- 20 Nov 19
Three decades ago the Berlin Wall came tumbling down. Those who proclaimed the ‘end of history’, at the time, have surely been proven wrong...
Thirty years ago, in November 1989, the Berlin Wall fell. People took it apart with hands and hammers and danced on the rubble. The old USSR had been crumbling for some time, but many had thought the German Democratic Republic (GDR) was made of sterner stuff. But no, it fell too.
Back then, it felt like a modern miracle, or a fairy tale’s happy ending, as though a dam had broken or the ice queen had been vanquished. A golden shaft of sunlight seemed to have pierced the darkest clouds. As east and west began to mingle, hope dared to flourish.

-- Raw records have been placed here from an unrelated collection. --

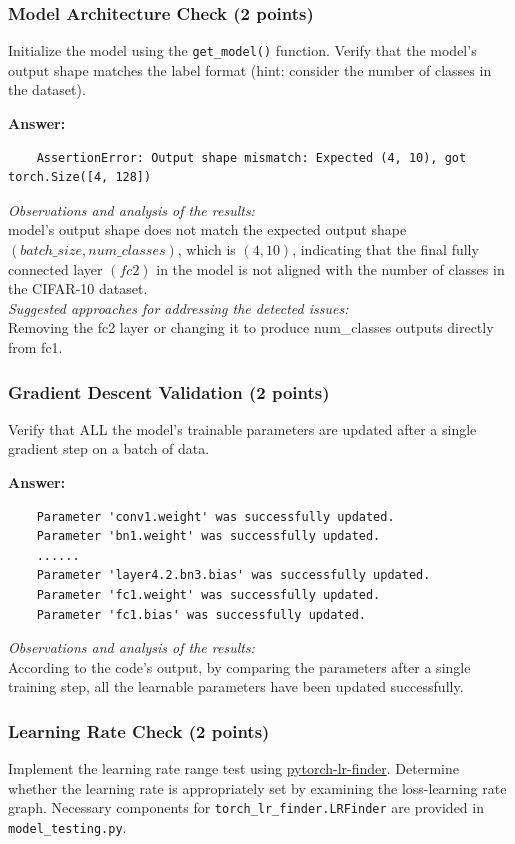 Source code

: \documentclass[11pt, oneside]{article}   	%
\begin{document}
\subsubsection*{Model Architecture Check (2 points)}
Initialize the model using the \texttt{get\_model()} function. Verify that the model’s output shape matches the label format (hint: consider the number of classes in the dataset).

\textbf{Answer:} 
\begin{verbatim}
    AssertionError: Output shape mismatch: Expected (4, 10), got torch.Size([4, 128])
\end{verbatim}
\textit{Observations and analysis of the results: }
\\
model's output shape does not match the expected output shape $(batch\_size, num\_classes)$, which is $(4, 10)$, indicating that the final fully connected layer $(fc2)$ in the model is not aligned with the number of classes in the CIFAR-10 dataset.
\\
\textit{Suggested approaches for addressing the detected issues: }
\\
Removing the fc2 layer or changing it to produce num\_classes outputs directly from fc1.

\subsubsection*{Gradient Descent Validation (2 points)}
Verify that ALL the model's trainable parameters are updated after a single gradient step on a batch of data.

\textbf{Answer:}
\begin{verbatim}
    Parameter 'conv1.weight' was successfully updated.
    Parameter 'bn1.weight' was successfully updated.
    ......
    Parameter 'layer4.2.bn3.bias' was successfully updated.
    Parameter 'fc1.weight' was successfully updated.
    Parameter 'fc1.bias' was successfully updated.
\end{verbatim}
\textit{Observations and analysis of the results: }
\\
According to the code's output, by comparing the parameters after a single training step, all the learnable parameters have been updated successfully.

\subsubsection*{Learning Rate Check (2 points)}
Implement the learning rate range test using \href{https://github.com/davidtvs/pytorch-lr-finder#tweaked-version-from-fastaiauto}{pytorch-lr-finder}. Determine whether the learning rate is appropriately set by examining the loss-learning rate graph. Necessary components for \texttt{torch\_lr\_finder.LRFinder} are provided in \texttt{model\_testing.py}.
\end{document}
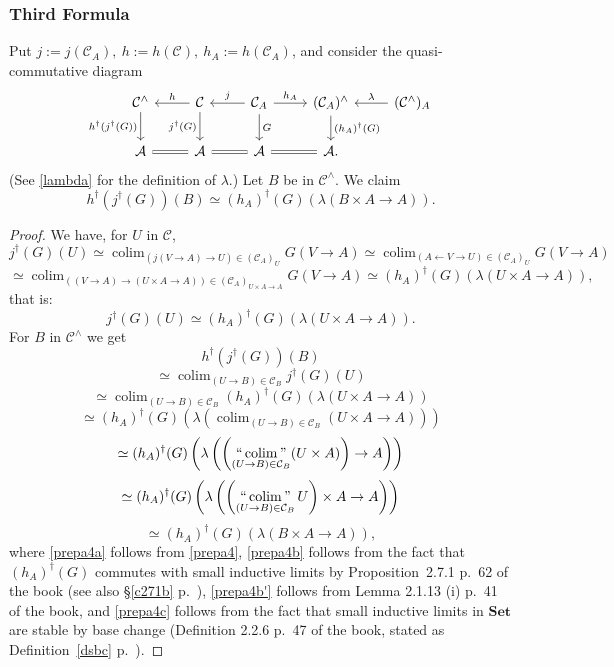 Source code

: \documentclass[12pt]{article}%
\theoremstyle{remark}
\theoremstyle{definition}
\newcommand{\A}{\mathcal A}
\newcommand{\C}{\mathcal C}
\newcommand{\Set}{\mathbf{Set}}%
\DeclareMathOperator*{\colim}{colim}%
\DeclareMathOperator*{\icolim}{``\colim"}
\begin{document}
% 

\subsubsection{Third Formula}

Put $j:=j(\C_A),\ h:=h(\C),\ h_A:=h(\C_A)$, and consider the quasi-commutative diagram 
$$
\begin{tikzcd}
\C^\wedge\ar{d}[swap]{h^\dagger(j^\dagger(G))}&
\C\ar{l}[swap]{h}\ar{d}[swap]{j^\dagger(G)}&
\C_A\ar{l}[swap]{j}\ar{r}{h_A}\ar{d}{G}&
(\C_A)^\wedge\ar{d}{(h_A)^\dagger(G)}&
(\C^\wedge)_A\ar{l}[swap]{\lambda}\\ 
\A\ar[equal]{r}&\A\ar[equal]{r}&\A\ar[equal]{r}&\A.
\end{tikzcd}
$$ 
(See \eqref{lambda} for the definition of $\lambda$.) Let $B$ be in $\C^\wedge$. We claim 
\begin{equation}\label{prepa3}
h^\dagger(j^\dagger(G))(B)\simeq(h_A)^\dagger(G)(\lambda(B\times A\to A)).
\end{equation} 

\begin{proof}
We have, for $U$ in $\C$, 
$$
j^\dagger(G)(U)\simeq\colim_{(j(V\to A)\to U)\in(\C_A)_U}G(V\to A)\simeq\colim_{(A\leftarrow V\to U)\in(\C_A)_U}G(V\to A)
$$
$$
\simeq\colim_{((V\to A)\to(U\times A\to A))\in(\C_A)_{U\times A\to A}}G(V\to A)\simeq(h_A)^\dagger(G)(\lambda(U\times A\to A)),
$$
that is: 
%
\begin{equation}\label{prepa4}
j^\dagger(G)(U)\simeq(h_A)^\dagger(G)(\lambda(U\times A\to A)).
\end{equation} 
%
For $B$ in $\C^\wedge$ we get 
$$
h^\dagger(j^\dagger(G))(B)
$$
$$
\simeq\colim_{(U\to B)\in\C_B}j^\dagger(G)(U)
$$ 
%
\begin{equation}\label{prepa4a}
\simeq\colim_{(U\to B)\in\C_B}(h_A)^\dagger(G)(\lambda(U\times A\to A))
\end{equation} 
\begin{equation}\label{prepa4b}
\simeq(h_A)^\dagger(G)\left(\lambda\left(\colim_{(U\to B)\in\C_B}(U\times A\to A)\right)\right)
\end{equation} 
%
\begin{equation}\label{prepa4b'}
\simeq(h_A)^\dagger(G)\left(\lambda\left(\left(\icolim_{(U\to B)\in\C_B}(U\times A)\right)\to A\right)\right)
\end{equation}
\begin{equation}\label{prepa4c}
\simeq(h_A)^\dagger(G)\left(\lambda\left(\left(\icolim_{(U\to B)\in\C_B}U\right)\times A\to A\right)\right)
\end{equation} 
%
$$
\simeq(h_A)^\dagger(G)(\lambda(B\times A\to A)),
$$ 
where 
\eqref{prepa4a} follows from \eqref{prepa4}, 
\eqref{prepa4b} follows from the fact that $(h_A)^\dagger(G)$ commutes with small inductive limits by Proposition~2.7.1 p.~62 of the book (see also \S\ref{c271b} p.~\pageref{c271b}),  
\eqref{prepa4b'} follows from Lemma 2.1.13 (i) p.~41 of the book, and 
\eqref{prepa4c} follows from the fact that small inductive limits in $\Set$ are stable by base change (Definition 2.2.6 p.~47 of the book, stated as Definition~\ref{dsbc} p.~\pageref{dsbc}). 
\end{proof}
\end{document}
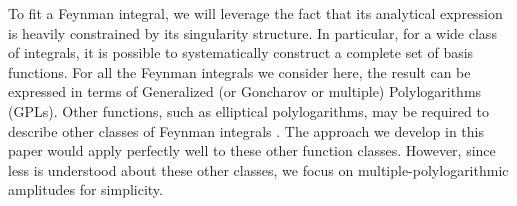 \documentclass[a4paper,11pt]{article}
\begin{document}
To fit a Feynman integral, we will leverage the fact that its analytical expression is heavily constrained by its singularity structure. In particular, for a wide class of integrals, it is possible to systematically construct a complete set of basis functions. For all the Feynman integrals we consider here, the result can be expressed in terms of Generalized (or Goncharov or multiple) Polylogarithms~\cite{Goncharov:1998kja, Goncharov:2010jf, Duhr:2012fh} (GPLs). Other functions, such as elliptical polylogarithms, may be required to describe other classes of Feynman integrals \cite{Georgoudis:2015hca, Bourjaily:2018ycu, Duhr:2022dxb, Bourjaily:2022bwx}. The approach we develop in this paper would apply perfectly well to these other function classes. However, since less is understood about these other classes, we focus on multiple-polylogarithmic amplitudes for simplicity.
\end{document}
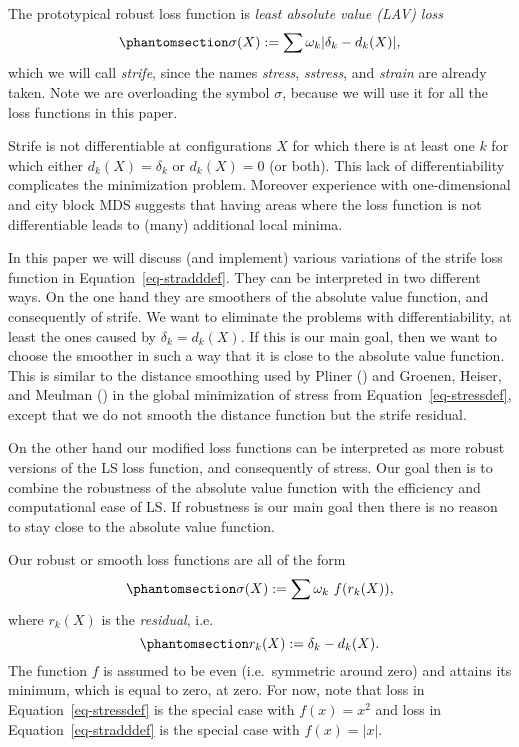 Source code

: \documentclass[
  12pt,
  letterpaper,
  DIV=11,
  numbers=noendperiod]{scrartcl}
\theoremstyle{definition}
\theoremstyle{definition}
\theoremstyle{plain}
\theoremstyle{plain}
\theoremstyle{plain}
\theoremstyle{remark}
\begin{document}
The prototypical robust loss function is \emph{least absolute value
(LAV) loss} \begin{equation}\phantomsection\label{eq-stradddef}{
\sigma(X):=\sum \omega_k|\delta_k-d_k(X)|,
}\end{equation} which we will call \emph{strife}, since the names
\emph{stress}, \emph{sstress}, and \emph{strain} are already taken. Note
we are overloading the symbol \(\sigma\), because we will use it for all
the loss functions in this paper.

Strife is not differentiable at configurations \(X\) for which there is
at least one \(k\) for which either \(d_k(X)=\delta_k\) or \(d_k(X)=0\)
(or both). This lack of differentiability complicates the minimization
problem. Moreover experience with one-dimensional and city block MDS
suggests that having areas where the loss function is not differentiable
leads to (many) additional local minima.

In this paper we will discuss (and implement) various variations of the
strife loss function in Equation~\ref{eq-stradddef}. They can be
interpreted in two different ways. On the one hand they are smoothers of
the absolute value function, and consequently of strife. We want to
eliminate the problems with differentiability, at least the ones caused
by \(\delta_k=d_k(X)\). If this is our main goal, then we want to choose
the smoother in such a way that it is close to the absolute value
function. This is similar to the distance smoothing used by Pliner
() and Groenen, Heiser, and Meulman
() in the global
minimization of stress from Equation~\ref{eq-stressdef}, except that we
do not smooth the distance function but the strife residual.

On the other hand our modified loss functions can be interpreted as more
robust versions of the LS loss function, and consequently of stress. Our
goal then is to combine the robustness of the absolute value function
with the efficiency and computational ease of LS. If robustness is our
main goal then there is no reason to stay close to the absolute value
function.

Our robust or smooth loss functions are all of the form
\begin{equation}\phantomsection\label{eq-strifedef}{
\sigma(X):=\sum\omega_k\ f(r_k(X)),
}\end{equation} where \(r_k(X)\) is the \emph{residual}, i.e.
\begin{equation}\phantomsection\label{eq-resdef}{
r_k(X):=\delta_k-d_k(X).
}\end{equation} The function \(f\) is assumed to be even (i.e.~symmetric
around zero) and attains its minimum, which is equal to zero, at zero.
For now, note that loss in Equation~\ref{eq-stressdef} is the special
case with \(f(x)=x^2\) and loss in Equation~\ref{eq-stradddef} is the
special case with \(f(x)=|x|\).
\end{document}
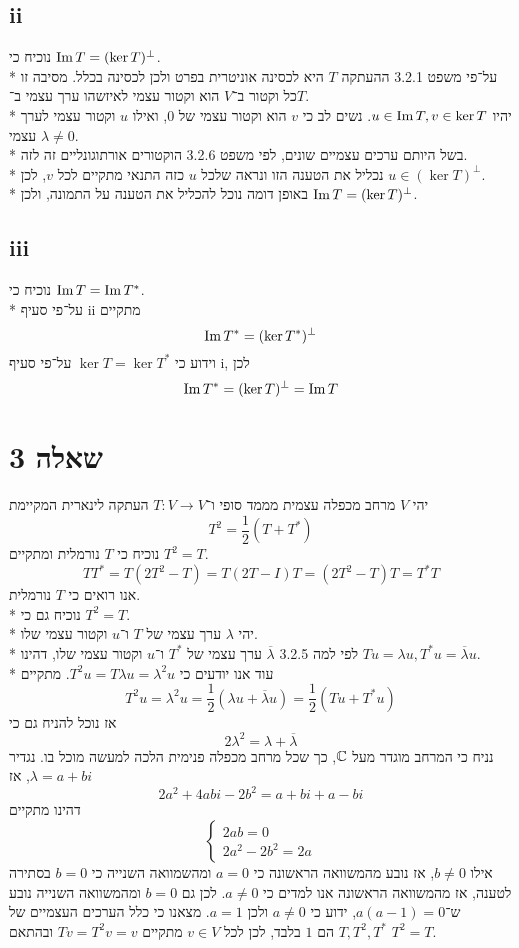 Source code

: \subsection{ii}
נוכיח כי $\operatorname{Im} T = (\ker T)^\perp$. \\*
על־פי משפט 3.2.1 ההעתקה $T$ היא לכסינה אוניטרית בפרט ולכן לכסינה בכלל.
מסיבה זו כל וקטור ב־$V$ הוא וקטור עצמי לאיזשהו ערך עצמי ב־$T$. \\*
יהיו $u \in \operatorname{Im} T, v \in \ker T$. נשים לב כי $v$ הוא וקטור עצמי של $0$, ואילו $u$ וקטור עצמי לערך עצמי $\lambda \ne 0$. \\*
בשל היותם ערכים עצמיים שונים, לפי משפט 3.2.6 הוקטורים אורתוגונליים זה לזה. \\*
נכליל את הטענה הזו ונראה שלכל $u$ כזה התנאי מתקיים לכל $v$, לכן $u \in (\ker T)^\perp$. \\*
באופן דומה נוכל להכליל את הטענה על התמונה, ולכן $\operatorname{Im} T = (\ker T)^\perp$.

\subsection{iii}
נוכיח כי $\operatorname{Im} T = \operatorname{Im} T^*$. \\*
על־פי סעיף ii מתקיים
\[
	\operatorname{Im} T^* = (\ker T^*)^\perp
\]
וידוע כי $\ker T = \ker T^*$ על־פי סעיף i, לכן
\[
	\operatorname{Im} T^* = (\ker T)^\perp = \operatorname{Im} T
\]

\section{שאלה 3}
יהי $V$ מרחב מכפלה עצמית מממד סופי ו־$T: V \to V$ העתקה לינארית המקיימת
\[
	T^2 = \frac{1}{2}(T + T^*)
\]
נוכיח כי $T$ נורמלית ומתקיים $T^2 = T$.
\[
	T T^* = T (2T^2 - T) = T (2T - I) T = (2T^2 - T) T = T^* T
\]
אנו רואים כי $T$ נורמלית. \\*
נוכיח גם כי $T^2 = T$. \\*
יהי $\lambda$ ערך עצמי של $T$ ו־$u$ וקטור עצמי שלו. \\*
לפי למה 3.2.5 $\overline{\lambda}$ ערך עצמי של $T^*$ ו־$u$ וקטור עצמי שלו,
דהינו $T u = \lambda u, T^* u = \overline{\lambda} u$. \\*
עוד אנו יודעים כי $T^2 u = T \lambda u = \lambda^2 u$. מתקיים
\[
	T^2 u = \lambda^2 u = \frac{1}{2}(\lambda u + \overline{\lambda} u) = \frac{1}{2}(T u + T^* u)
\]
אז נוכל להניח גם כי
\[
	2 \lambda^2 = \lambda + \overline{\lambda}
\]
נניח כי המרחב מוגדר מעל $\mathbb{C}$, כך שכל מרחב מכפלה פנימית הלכה למעשה מוכל בו.
נגדיר $\lambda = a + bi$, אז
\[
	2a^2 + 4abi - 2b^2 = a + bi + a - bi
\]
דהינו מתקיים
\[
	\begin{cases}
		2ab = 0 \\
		2a^2 - 2b^2 = 2a
	\end{cases}
\]
אילו $b \ne 0$, אז נובע מהמשוואה הראשונה כי $a = 0$ ומהשמוואה השנייה כי $b = 0$ בסתירה לטענה, אז מהמשוואה הראשונה אנו למדים כי $a \ne 0$.
לכן גם $b = 0$ ומהמשוואה השנייה נובע ש־$a(a - 1) = 0$, ידוע כי $a \ne 0$ ולכן $a = 1$.
מצאנו כי כלל הערכים העצמיים של $T, T^2, T^*$ הם $1$ בלבד, לכן לכל $v \in V$ מתקיים $T v = T^2 v = v$ ובהתאם $T^2 = T$.

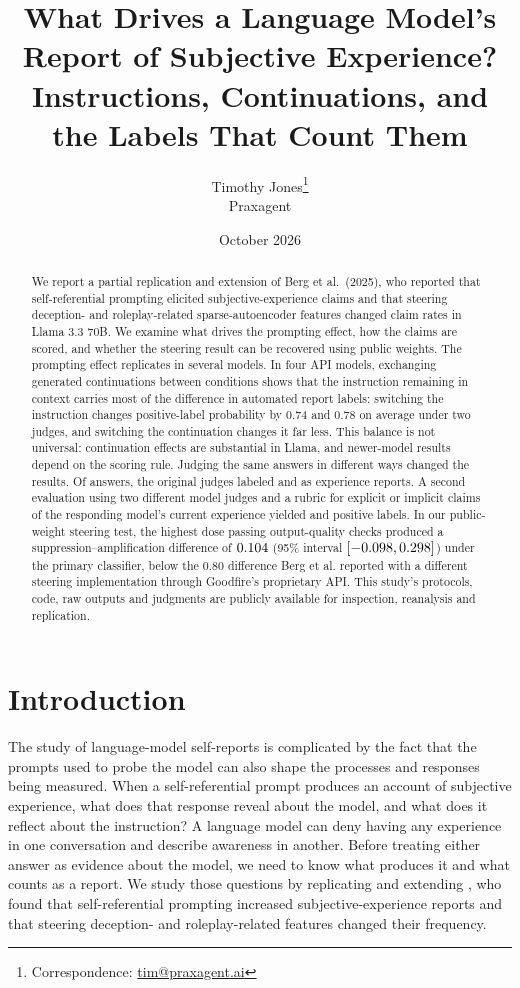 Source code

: \documentclass[11pt]{article}
\title{What Drives a Language Model's Report of Subjective Experience?\\[4pt]
\Large Instructions, Continuations, and the Labels That Count Them}
\author{Timothy Jones\thanks{Correspondence: \href{mailto:tim@praxagent.ai}{tim@praxagent.ai}}\\\small Praxagent}
\date{October 2026}
\newcommand{\targetpaper}{\citet{berg2025largelanguagemodelsreport}}
\begin{document}
\maketitle
\begin{abstract}
We report a partial replication and extension of Berg et al.\ (2025), who
reported that self-referential prompting elicited subjective-experience
claims and that steering deception- and roleplay-related sparse-autoencoder
features changed claim rates in Llama 3.3 70B. We examine what drives the
prompting effect, how the claims are scored, and whether the steering result
can be recovered using public weights. The prompting effect replicates in
several models. In four API models, exchanging generated continuations between
conditions shows that the instruction remaining in context carries most of
the difference in automated report labels: switching the instruction changes
positive-label probability by 0.74 and 0.78 on average under two judges, and
switching the continuation changes it far less.
This balance is not universal: continuation effects are substantial in
Llama, and newer-model results depend on the scoring rule.
Judging the same answers in different ways changed the results. Of
\RubricAuditN{} answers, the original judges labeled
\RubricAuditOldOpenaiPositive{} and \RubricAuditOldAnthropicPositive{} as
experience reports. A second evaluation using two different model judges
and a rubric for explicit or implicit claims of the responding model's
current experience yielded \RubricAuditAstraInclusive{} and
\RubricAuditOpusInclusive{} positive labels.
In our public-weight steering test, the highest dose passing
output-quality checks produced a suppression--amplification difference of
$\DoseMainSecondTargetEstimate{}$ (95\% interval
$[\DoseMainSecondTargetLow{},\DoseMainSecondTargetHigh{}]$) under the primary
classifier, below the 0.80 difference Berg et al. reported with a different
steering implementation through Goodfire's proprietary API.
This study's protocols, code, raw outputs and judgments are publicly
available for inspection, reanalysis and replication.
\end{abstract}

\section{Introduction}
\label{sec:introduction}


The study of language-model self-reports is complicated by the fact that the prompts
used to probe the model can also shape the processes and responses being measured.
When a self-referential prompt produces an account of subjective experience,
what does that response reveal about the model, and what does it
reflect about the instruction? A language model can deny having any experience in one conversation and
describe awareness in another. Before treating either answer as evidence
about the model, we need to know what produces it and what counts as a
report. We study those questions by replicating and extending
\targetpaper{}, who found that self-referential prompting increased
subjective-experience reports and that steering deception- and
roleplay-related features changed their frequency.
\end{document}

The wall had isolated the enclave of West Berlin from the GDR and from the east of the city alike. It was, of course, well-known from people being shot while attempting to cross from east to west and of spies being exchanged. Everyone knew Checkpoint Charlie. It was immortalised in film and fiction, a crossing point between worlds, an intersection of contrasting realities.
It didn’t just make a statement about the divide between the communist east and the capitalist west: it was the divide. And then, as the late Gay Byrne liked to say, there it was, gone.
Built in 1961, it was the Iron Curtain made manifest in reinforced concrete. In 1946, Winston Churchill warned that “From Stettin in the Baltic to Trieste in the Adriatic, an iron curtain has descended across the continent. Behind that line lie all the capitals of the ancient states of Central and Eastern Europe: Warsaw, Berlin, Prague, Vienna, Budapest, Belgrade, Bucharest and Sofia.”
Those states comprised the USSR’s sphere of influence, a buffer zone that would protect Russia against aggression from the west. The wall became increasingly tangible as the countries behind the wire grew ever more totalitarian and determined to isolate their populations from what they saw as contamination by western ideas.
In 1987 the Hog walked part of the old border in the Harz Mountains in Germany. It was real. There was a high fence, watchtowers and armed guards. Transit into the old GDR took time and cost money. You were “observed”. But then, as great films like The Lives of Others show us, so was everyone over there.
Authoritarian and Pro-Russia
Thirty years later, four points strike us. The first is how closely the old Iron Curtain resembles Donald Trump’s “beautiful” wall. It effectively ran from the Baltic to the Adriatic just as he envisages a wall (or fence) running from the Pacific to the Caribbean. Of course, Trump’s wall is meant to keep people out and the Iron Curtain was meant to keep people in. It was ideas they wanted to exclude. Would his blue collar constituency be so keen if they saw the very real connection? Why would they support his wall, having opposed the Iron Curtain?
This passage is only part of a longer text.